In this work, the dynamic optimization of a polyurethane copolymerization reactor is addressed. A kinetic-probabilistic model is used to describe the nonlinear step-growth polymerization of a mixture of low- and high-molecular-weight diols, and a low-molecular-weight diisocyanate. The dynamic optimization formulation gives rise to a highly complex and nonlinear differential-algebraic equation (DAE) system. The DAE optimization problem is solved using a simultaneous approach (SDO) wherein the differential and algebraic variables are fully discretized leading to a large-scale nonlinear programming (NLP) problem. The main reactor operation process control objective is the maximization of the molecular weight distribution (MWD) under a desired batch time, subject to a large set of operational constraints, while simultaneously avoiding the formation of polymer network (gel molecule).
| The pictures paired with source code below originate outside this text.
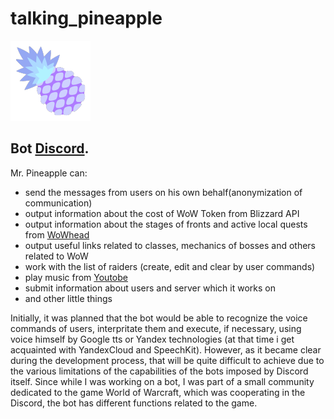 #  talking_pineapple 

![logo](https://github.com/l0mak/talking_pineapple/blob/master/logo.png)

##  Bot [Discord](https://discordapp.com/).

Mr. Pineapple can:
* send the messages from users on his own behalf(anonymization of communication)
* output information about the cost of WoW Token from Blizzard API
* output information about the stages of fronts and active local quests from [WoWhead](wowhead.com)
* output useful links related to classes, mechanics of bosses and others related to WoW
* work with the list of raiders (create, edit and clear by user commands)
* play music from [Youtobe](youtobe.com)
* submit information about users and server which it works on
* and other little things

Initially, it was planned that the bot would be able to recognize the voice commands of users, interpritate them and execute, if necessary, using voice himself by Google tts or Yandex technologies (at that time i get acquainted with YandexCloud and SpeechKit). However, as it became clear during the development process, that will be quite difficult to achieve due to the various limitations of the capabilities of the bots imposed by Discord itself. Since while I was working on a bot, I was part of a small community dedicated to the game World of Warcraft, which was cooperating in the Discord, the bot has different functions related to the game.
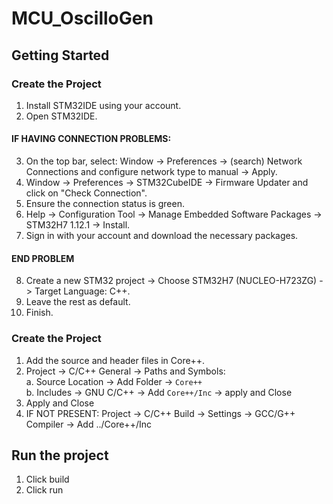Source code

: # MCU_OscilloGen

## Getting Started

### Create the Project
1. Install STM32IDE using your account.
2. Open STM32IDE.

#### IF HAVING CONNECTION PROBLEMS:
3. On the top bar, select: Window -> Preferences -> (search) Network Connections and configure network type to manual -> Apply.
4. Window -> Preferences -> STM32CubeIDE -> Firmware Updater and click on "Check Connection".
5. Ensure the connection status is green.
6. Help -> Configuration Tool -> Manage Embedded Software Packages -> STM32H7 1.12.1 -> Install.
7. Sign in with your account and download the necessary packages.
#### END PROBLEM
8. Create a new STM32 project -> Choose STM32H7 (NUCLEO-H723ZG) -> Target Language: C++.
9. Leave the rest as default.
10. Finish.

### Create the Project
1. Add the source and header files in Core++.
2. Project -> C/C++ General -> Paths and Symbols: <br>
    a. Source Location -> Add Folder -> ``Core++`` <br>
    b. Includes -> GNU C/C++ -> Add ``Core++/Inc`` -> apply and Close <br>
3. Apply and Close
4. IF NOT PRESENT: Project -> C/C++ Build -> Settings -> GCC/G++ Compiler -> Add ../Core++/Inc

## Run the project
1. Click build
2. Click run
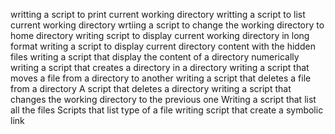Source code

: writting a script to print current working directory
writting a script to list current working directory
wrtiing a script to change the working directory to home directory
writing script to display current working directory in long format
writing a script to display current directory content with the hidden files
writing a script that display the content of a directory numerically
writing a script that creates a directory in a directory
writing a script that moves a file from a directory to another
writing a script that deletes a file from a directory
A script that deletes a directory
writing a script that changes the working directory to the previous one
Writing a script that list all the files
Scripts that list type of a file
writing script that create a symbolic link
Typically, polyurethane formation is carried out using batch reactors. However, batch operation leads to attain relatively low MWD values and, if the process is not efficiently operated, there is always the possibility of obtaining a polymer network. In this work, it was found that process operation is greatly enhanced by the semi-batch addition of 1,4-butanediol and diamine, and the manipulation of the reactor temperature profile, allowing to obtain high molecular weights while avoiding the onset of the gelation point.